Seguì un silenzio scioccato, interrotto solo dal fruscio della carta che spostavo dalla disordinata scrivania.
“In...Francia?” chiese Louis, stupito. Mi voltai verso di lui. Aveva gli occhi
spalancati, l’espressione sorpresa. Anche Ted era meravigliato, di certo non si
aspettava questo da me.
“Da zia Gabrielle. Proprio qualche mese fa mi ha chiesto di andare da lei”
Mi sedetti alla scrivania e immaginai cosa potessi scriverle, ma Ted si alzò e
poggiò una mano sulla mia spalla, prima che potessi scribacchiare qualche giustificazione.
“Non sei obbligata, Dominique”
Lo ero, invece. Lo ero da me stessa che non riuscivo a superare il trauma
dell’abbandono, da James che non voleva abbandonare tutto, da Victoire che mi
odiava, dalla mia famiglia che voleva prendere provvedimenti e da Ted che
teneva la sua mano calda sulla mia fragile spalla.
Ero obbligata ad andarmene.
“Invece sì” risposi, fissando risoluta il mio amico più caro, colui che mi
aveva cresciuta e mi aveva adorata come una sorellina minore. “Me ne vado in
Francia”
~
Tempo una settimana e zia Gabrielle aveva già risposto alla
mia lettera – ovvero, una supplicante richiesta di aiuto, scritta in francese
improvvisato – e aveva dettoche per lei
andava bene, che potevo andare in Francia e stare a casa sua.
Non credevo avrei fatto questo passo. Un conto era andare avanti e cancellare
James dalla mia vita, un altro era cambiare radicalmente la mia esistenza.

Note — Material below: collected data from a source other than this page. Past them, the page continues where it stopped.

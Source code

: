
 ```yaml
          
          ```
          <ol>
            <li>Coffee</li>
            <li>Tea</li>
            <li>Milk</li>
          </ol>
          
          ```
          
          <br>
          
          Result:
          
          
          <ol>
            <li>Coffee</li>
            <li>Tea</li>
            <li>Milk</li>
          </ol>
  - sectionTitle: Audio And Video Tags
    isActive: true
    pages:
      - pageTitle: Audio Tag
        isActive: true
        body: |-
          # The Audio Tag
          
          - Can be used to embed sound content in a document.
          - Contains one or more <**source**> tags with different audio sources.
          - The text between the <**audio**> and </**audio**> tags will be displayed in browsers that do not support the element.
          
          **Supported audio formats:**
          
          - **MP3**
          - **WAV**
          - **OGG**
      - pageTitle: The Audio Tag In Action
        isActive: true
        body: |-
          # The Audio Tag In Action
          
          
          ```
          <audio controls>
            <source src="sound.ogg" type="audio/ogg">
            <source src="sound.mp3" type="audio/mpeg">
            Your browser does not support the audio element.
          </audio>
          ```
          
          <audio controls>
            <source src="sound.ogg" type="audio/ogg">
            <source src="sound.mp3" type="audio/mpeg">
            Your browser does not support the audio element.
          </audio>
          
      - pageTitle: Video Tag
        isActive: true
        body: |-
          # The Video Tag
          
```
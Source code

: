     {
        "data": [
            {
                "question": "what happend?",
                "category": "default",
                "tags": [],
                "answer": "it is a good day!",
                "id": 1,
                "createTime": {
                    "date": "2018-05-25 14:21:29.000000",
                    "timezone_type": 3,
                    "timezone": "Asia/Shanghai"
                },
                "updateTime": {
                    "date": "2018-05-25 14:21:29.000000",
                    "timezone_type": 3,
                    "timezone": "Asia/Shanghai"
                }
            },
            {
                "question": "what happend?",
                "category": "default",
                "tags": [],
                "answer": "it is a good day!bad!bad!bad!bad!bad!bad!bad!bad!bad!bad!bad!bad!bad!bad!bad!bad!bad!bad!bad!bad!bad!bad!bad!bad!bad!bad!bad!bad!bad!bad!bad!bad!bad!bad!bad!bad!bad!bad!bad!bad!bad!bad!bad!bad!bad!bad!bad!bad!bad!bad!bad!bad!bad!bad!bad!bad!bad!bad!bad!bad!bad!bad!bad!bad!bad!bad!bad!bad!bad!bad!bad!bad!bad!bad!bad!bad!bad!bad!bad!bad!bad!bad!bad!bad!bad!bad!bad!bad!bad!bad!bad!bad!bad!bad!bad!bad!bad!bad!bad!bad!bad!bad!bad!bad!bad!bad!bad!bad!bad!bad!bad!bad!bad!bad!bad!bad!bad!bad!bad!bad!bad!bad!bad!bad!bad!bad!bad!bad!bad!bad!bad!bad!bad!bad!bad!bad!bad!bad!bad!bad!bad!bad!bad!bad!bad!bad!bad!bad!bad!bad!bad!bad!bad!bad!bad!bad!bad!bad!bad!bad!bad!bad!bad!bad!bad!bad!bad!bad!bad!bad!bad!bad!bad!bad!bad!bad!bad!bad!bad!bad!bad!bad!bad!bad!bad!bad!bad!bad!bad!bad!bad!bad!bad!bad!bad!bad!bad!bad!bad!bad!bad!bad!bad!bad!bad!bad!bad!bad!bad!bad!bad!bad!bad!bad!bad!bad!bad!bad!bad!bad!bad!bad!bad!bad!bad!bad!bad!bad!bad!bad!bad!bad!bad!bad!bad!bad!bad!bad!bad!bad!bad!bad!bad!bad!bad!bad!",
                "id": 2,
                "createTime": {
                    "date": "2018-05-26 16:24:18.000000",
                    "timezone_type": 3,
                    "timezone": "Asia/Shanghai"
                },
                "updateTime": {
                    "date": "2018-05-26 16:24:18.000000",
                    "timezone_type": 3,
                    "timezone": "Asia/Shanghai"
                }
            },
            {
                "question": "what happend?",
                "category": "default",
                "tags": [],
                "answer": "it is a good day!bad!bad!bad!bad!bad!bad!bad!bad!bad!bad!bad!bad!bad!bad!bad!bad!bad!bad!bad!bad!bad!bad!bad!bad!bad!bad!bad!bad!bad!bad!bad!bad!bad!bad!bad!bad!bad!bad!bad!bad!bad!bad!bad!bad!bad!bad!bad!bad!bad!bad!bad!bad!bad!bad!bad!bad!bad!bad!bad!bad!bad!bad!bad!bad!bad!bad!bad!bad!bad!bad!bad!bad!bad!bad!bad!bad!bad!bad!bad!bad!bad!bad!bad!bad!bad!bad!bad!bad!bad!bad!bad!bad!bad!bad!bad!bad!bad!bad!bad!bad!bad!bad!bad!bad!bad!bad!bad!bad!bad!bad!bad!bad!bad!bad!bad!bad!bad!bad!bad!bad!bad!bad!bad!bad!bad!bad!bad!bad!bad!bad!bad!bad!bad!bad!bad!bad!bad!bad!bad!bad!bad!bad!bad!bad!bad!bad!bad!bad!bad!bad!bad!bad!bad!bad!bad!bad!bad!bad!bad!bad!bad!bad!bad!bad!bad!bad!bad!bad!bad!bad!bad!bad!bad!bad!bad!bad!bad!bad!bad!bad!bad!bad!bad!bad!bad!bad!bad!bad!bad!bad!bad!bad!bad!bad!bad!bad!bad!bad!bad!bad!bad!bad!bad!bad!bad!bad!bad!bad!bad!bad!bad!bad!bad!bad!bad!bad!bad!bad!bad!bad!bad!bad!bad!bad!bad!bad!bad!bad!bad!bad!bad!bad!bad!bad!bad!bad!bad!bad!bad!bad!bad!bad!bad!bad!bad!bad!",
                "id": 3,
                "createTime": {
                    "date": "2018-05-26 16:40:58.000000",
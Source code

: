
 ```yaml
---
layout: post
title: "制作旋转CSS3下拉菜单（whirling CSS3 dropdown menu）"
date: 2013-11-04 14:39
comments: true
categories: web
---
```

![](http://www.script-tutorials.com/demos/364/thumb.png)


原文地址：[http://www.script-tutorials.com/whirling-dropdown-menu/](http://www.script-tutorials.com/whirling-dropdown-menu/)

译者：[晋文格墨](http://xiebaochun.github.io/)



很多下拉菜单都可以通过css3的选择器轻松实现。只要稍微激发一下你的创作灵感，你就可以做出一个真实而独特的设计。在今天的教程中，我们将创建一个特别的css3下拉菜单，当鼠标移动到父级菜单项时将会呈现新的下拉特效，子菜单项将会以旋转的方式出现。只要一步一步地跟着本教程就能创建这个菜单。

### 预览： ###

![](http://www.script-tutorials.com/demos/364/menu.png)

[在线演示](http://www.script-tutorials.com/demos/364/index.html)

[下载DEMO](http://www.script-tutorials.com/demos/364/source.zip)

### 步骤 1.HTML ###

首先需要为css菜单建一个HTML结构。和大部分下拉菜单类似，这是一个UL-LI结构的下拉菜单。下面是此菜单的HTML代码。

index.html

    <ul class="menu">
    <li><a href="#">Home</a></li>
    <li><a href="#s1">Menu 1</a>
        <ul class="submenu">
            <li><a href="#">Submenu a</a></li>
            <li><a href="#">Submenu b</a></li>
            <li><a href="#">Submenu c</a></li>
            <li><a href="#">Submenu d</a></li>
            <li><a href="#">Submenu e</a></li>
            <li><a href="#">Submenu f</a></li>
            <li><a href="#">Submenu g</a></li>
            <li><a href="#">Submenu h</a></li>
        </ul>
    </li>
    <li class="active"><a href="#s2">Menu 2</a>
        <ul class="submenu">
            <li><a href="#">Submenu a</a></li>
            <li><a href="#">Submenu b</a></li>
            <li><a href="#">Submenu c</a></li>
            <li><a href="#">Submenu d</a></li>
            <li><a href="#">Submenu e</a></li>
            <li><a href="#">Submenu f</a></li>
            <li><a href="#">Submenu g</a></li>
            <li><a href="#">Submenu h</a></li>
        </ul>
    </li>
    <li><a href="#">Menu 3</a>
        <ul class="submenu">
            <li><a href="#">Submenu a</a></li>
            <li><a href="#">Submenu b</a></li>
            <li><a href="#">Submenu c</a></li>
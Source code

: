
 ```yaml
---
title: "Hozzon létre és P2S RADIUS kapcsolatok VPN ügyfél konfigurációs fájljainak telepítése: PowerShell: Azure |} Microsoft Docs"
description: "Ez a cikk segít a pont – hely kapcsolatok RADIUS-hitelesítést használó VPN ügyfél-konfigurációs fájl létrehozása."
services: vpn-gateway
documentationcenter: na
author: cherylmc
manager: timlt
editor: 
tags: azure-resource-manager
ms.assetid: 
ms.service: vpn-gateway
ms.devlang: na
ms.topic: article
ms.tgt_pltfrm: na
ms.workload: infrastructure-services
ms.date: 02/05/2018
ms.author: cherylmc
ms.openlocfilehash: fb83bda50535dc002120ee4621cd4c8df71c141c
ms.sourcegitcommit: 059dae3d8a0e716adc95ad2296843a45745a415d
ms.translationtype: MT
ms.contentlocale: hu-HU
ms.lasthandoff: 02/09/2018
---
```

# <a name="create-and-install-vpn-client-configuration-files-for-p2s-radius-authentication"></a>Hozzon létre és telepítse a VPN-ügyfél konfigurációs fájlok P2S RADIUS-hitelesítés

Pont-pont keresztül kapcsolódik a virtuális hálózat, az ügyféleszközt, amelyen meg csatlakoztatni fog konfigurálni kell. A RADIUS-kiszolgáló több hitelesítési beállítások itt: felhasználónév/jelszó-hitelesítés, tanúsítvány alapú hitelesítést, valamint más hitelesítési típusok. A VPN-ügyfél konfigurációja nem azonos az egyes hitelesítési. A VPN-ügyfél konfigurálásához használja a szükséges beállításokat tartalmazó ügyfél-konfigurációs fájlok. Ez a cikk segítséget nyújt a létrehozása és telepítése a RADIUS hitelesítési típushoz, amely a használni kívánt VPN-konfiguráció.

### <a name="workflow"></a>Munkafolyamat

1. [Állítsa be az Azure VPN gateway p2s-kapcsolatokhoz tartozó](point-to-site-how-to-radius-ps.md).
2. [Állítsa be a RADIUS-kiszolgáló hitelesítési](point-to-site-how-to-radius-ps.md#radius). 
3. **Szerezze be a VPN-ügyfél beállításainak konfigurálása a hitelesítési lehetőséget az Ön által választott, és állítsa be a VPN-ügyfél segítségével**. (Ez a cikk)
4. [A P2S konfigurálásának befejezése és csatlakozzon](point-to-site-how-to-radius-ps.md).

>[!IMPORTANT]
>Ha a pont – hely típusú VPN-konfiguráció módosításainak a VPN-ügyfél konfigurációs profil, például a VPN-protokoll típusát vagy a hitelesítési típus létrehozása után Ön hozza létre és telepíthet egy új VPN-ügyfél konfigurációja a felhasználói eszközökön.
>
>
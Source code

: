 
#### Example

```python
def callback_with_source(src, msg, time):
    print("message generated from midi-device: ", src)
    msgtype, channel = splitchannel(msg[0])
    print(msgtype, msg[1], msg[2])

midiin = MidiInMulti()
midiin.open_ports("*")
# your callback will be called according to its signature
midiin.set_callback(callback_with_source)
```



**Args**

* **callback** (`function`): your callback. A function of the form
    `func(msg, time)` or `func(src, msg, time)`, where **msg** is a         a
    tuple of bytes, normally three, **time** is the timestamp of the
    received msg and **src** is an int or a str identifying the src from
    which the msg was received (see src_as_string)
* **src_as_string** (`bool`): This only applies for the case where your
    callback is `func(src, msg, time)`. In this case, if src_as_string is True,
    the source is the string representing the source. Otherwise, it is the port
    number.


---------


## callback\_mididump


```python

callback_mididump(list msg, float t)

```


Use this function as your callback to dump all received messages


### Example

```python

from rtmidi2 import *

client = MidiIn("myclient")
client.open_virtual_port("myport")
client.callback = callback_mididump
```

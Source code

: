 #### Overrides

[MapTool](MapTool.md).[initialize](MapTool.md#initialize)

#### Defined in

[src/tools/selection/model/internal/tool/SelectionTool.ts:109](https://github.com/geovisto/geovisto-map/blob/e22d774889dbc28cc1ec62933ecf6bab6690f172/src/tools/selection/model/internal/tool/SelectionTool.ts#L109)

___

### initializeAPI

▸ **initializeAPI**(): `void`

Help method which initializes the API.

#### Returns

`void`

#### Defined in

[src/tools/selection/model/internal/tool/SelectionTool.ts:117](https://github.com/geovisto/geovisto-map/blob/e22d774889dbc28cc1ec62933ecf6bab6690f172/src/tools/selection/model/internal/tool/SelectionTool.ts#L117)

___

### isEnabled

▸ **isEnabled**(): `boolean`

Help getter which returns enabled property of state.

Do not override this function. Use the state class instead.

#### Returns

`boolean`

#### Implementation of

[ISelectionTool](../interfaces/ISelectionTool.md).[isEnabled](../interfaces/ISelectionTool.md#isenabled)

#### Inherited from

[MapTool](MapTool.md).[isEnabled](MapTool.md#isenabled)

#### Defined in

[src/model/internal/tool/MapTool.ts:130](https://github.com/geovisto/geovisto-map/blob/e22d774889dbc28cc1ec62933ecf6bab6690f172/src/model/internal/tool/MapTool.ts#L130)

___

Zia Gabrielle era sempre stato un tipo affettuoso. Non avevamo lo stesso
rapporto che io avevo con zia Hermione, ma mi era simpatica e tanto bastava.
Avevo visto rarissime volte suo marito, Jean François, un tizio dall’aria snob
e incredibilmente perfetto, ma il fatto che questo tizio avesse accettato una
nipote quasi sconosciuta in casa bastava a renderlo sopportabile. E poi c’era
Apolline, la mia adorabile cuginetta di undici anni, che non vedevo da quando
lei ne aveva sette.
Chissà se si ricordava di me...
Pensavo a questo mentre preparavo la valigia, infilandoci dentro tutto il
possibile. Non sapevo quando sarei tornata –forse non sarei neanche tornata, se
mi fossi trovata bene lì – e cercai di mettere di tutto. Purtroppo mancavo di
spirito organizzativo, così la mia valigia finì per essere piena immediatamente
senza che ci avessi messo dentro qualcosa di utile.
Sospirai. Forse una valigia non bastava.
“Allora è vero. Te ne vai”
Quella voce l’avrei riconosciuta fra mille.
Sobbalzai leggermente e sperai che lui non se ne fosse accorto, prima di voltarmi
verso la porta e fissare James con gelido distacco.
“Sì. Vado un po’ a Parigi a trovare zia Gabrielle” sussurrai. La mia
determinazione vacillò non appena incontrai i suoi occhi castani e mi ritrovai
a sospirare, con il respiro tremante.
“Mi dispiace. Io...io non volevo causarti tutti questi problemi. E’ colpa mia
se...”
“Basta!” esclamai. Non aveva detto molto, lo avevo capito dalla sua
espressione, ma quelle poche parole bastarono per farmi del male. Perché non
capiva che non volevo sentire le sue scuse? “Mi hai mollata, hai deciso che non
ne valeva la pena. Ok. Però ora non voglio sentire le tue scuse”
Rimase impalato davanti alla porta e sospirò.
“Lo capisco. Sei arrabbiata”
“James, va’ via, per favore” gli intimai, indicandogli la porta che aveva
appena chiuso “Se ti vedono qui, non oso immaginare cosa potrebbe accadere”
Lui se ne fregò ampiamente di quello che avevo detto e si avvicinò a me, mi
accarezzò il viso e sospirò.
“Mi dispiace, Dominique”
Trattenni a stento le lacrime.
Lo spinsi indietro con forza. Perché non voleva capire che non avevo bisogno di
lui, dannazione? Non ora, ora dovevo solo andarmene via, per dimenticare tutto.
“Ti dispiace, eh? Ti dispiace! Lui se ne va, lasciandomi sola a combattere, ad
affrontare una famiglia che non ne vuole sapere di me e poi viene a dirmi che
gli dispiace!” Ero furiosa. Non piangevo, ma urlavo. Sentivo il bisogno di
sfogare quel mese di lacrime trattenute e di dolore che graffiava un cuore
ormai rotto. “Certo che ti dispiace, ma io non me ne faccio nulla delle tue
scuse, James! Perché non vuoi capire che non voglio parlare con te? Perché devi
rendere tutto più difficile?”
James non mi guardava più. Fissava il pavimento sotto di sé, come a sperare che
potesse inghiottirlo. Quasi lo sperai anche io.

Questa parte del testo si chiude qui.